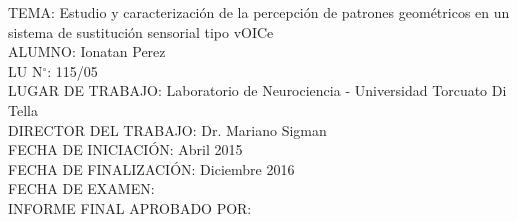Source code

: \documentclass{article}
\numberwithin{figure}{section}
\begin{document}
\newpage\null
\thispagestyle{empty}
\newpage

\begin{flushleft}
\thispagestyle{empty}
TEMA: Estudio y caracterización de la percepción de patrones geométricos en un sistema de sustitución sensorial tipo vOICe\\

ALUMNO: Ionatan Perez\\

LU N$^{\circ}$: 115/05 \\

LUGAR DE TRABAJO: Laboratorio de Neurociencia - Universidad Torcuato Di Tella\\

DIRECTOR DEL TRABAJO: Dr. Mariano Sigman\\

FECHA DE INICIACIÓN: Abril 2015 \\

FECHA DE FINALIZACIÓN: Diciembre 2016\\

FECHA DE EXAMEN: \\

INFORME FINAL APROBADO POR:
\end{flushleft}                                                              %
\vspace{2cm}
\end{document}
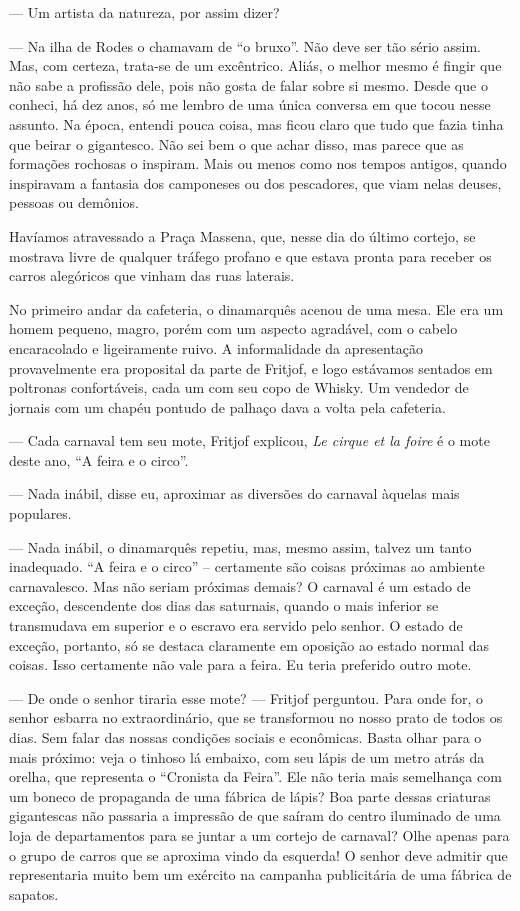 --- Um artista da natureza, por assim dizer?

--- Na ilha de Rodes o chamavam de ``o bruxo''. Não deve ser tão sério
assim. Mas, com certeza, trata-se de um excêntrico. Aliás, o melhor
mesmo é fingir que não sabe a profissão dele, pois não gosta de falar
sobre si mesmo. Desde que o conheci, há dez anos, só me lembro de uma
única conversa em que tocou nesse assunto. Na época, entendi pouca
coisa, mas ficou claro que tudo que fazia tinha que beirar o gigantesco.
Não sei bem o que achar disso, mas parece que as formações rochosas o
inspiram. Mais ou menos como nos tempos antigos, quando inspiravam a
fantasia dos camponeses ou dos pescadores, que viam nelas deuses,
pessoas ou demônios.

Havíamos atravessado a Praça Massena, que, nesse dia do último cortejo,
se mostrava livre de qualquer tráfego profano e que estava pronta para
receber os carros alegóricos que vinham das ruas laterais.

No primeiro andar da cafeteria, o dinamarquês acenou de uma mesa. Ele
era um homem pequeno, magro, porém com um aspecto agradável, com o
cabelo encaracolado e ligeiramente ruivo. A informalidade da
apresentação provavelmente era proposital da parte de Fritjof, e logo
estávamos sentados em poltronas confortáveis, cada um com seu copo de
Whisky. Um vendedor de jornais com um chapéu pontudo de palhaço dava a
volta pela cafeteria.

--- Cada carnaval tem seu mote, Fritjof explicou, \emph{Le cirque et la
foire} é o mote deste ano, ``A feira e o circo''.

--- Nada inábil, disse eu, aproximar as diversões do carnaval àquelas
mais populares.

--- Nada inábil, o dinamarquês repetiu, mas, mesmo assim, talvez um tanto
inadequado. ``A feira e o circo'' -- certamente são coisas próximas ao
ambiente carnavalesco. Mas não seriam próximas demais? O carnaval é um
estado de exceção, descendente dos dias das saturnais, quando o mais
inferior se transmudava em superior e o escravo era servido pelo senhor.
O estado de exceção, portanto, só se destaca claramente em oposição ao
estado normal das coisas. Isso certamente não vale para a feira. Eu
teria preferido outro mote.

--- De onde o senhor tiraria esse mote? --- Fritjof perguntou. Para onde
for, o senhor esbarra no extraordinário, que se transformou no nosso
prato de todos os dias. Sem falar das nossas condições sociais e
econômicas. Basta olhar para o mais próximo: veja o tinhoso lá embaixo,
com seu lápis de um metro atrás da orelha, que representa o ``Cronista
da Feira''. Ele não teria mais semelhança com um boneco de propaganda de
uma fábrica de lápis? Boa parte dessas criaturas gigantescas não
passaria a impressão de que saíram do centro iluminado de uma loja de
departamentos para se juntar a um cortejo de carnaval? Olhe apenas para
o grupo de carros que se aproxima vindo da esquerda! O senhor deve
admitir que representaria muito bem um exército na campanha publicitária
de uma fábrica de sapatos.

### [TO DO]
Considering the records above, state how many lines contain the word "mesmo", with nothing else in your reply.

### [OUTPUT FOR THIS EXERCISE]
3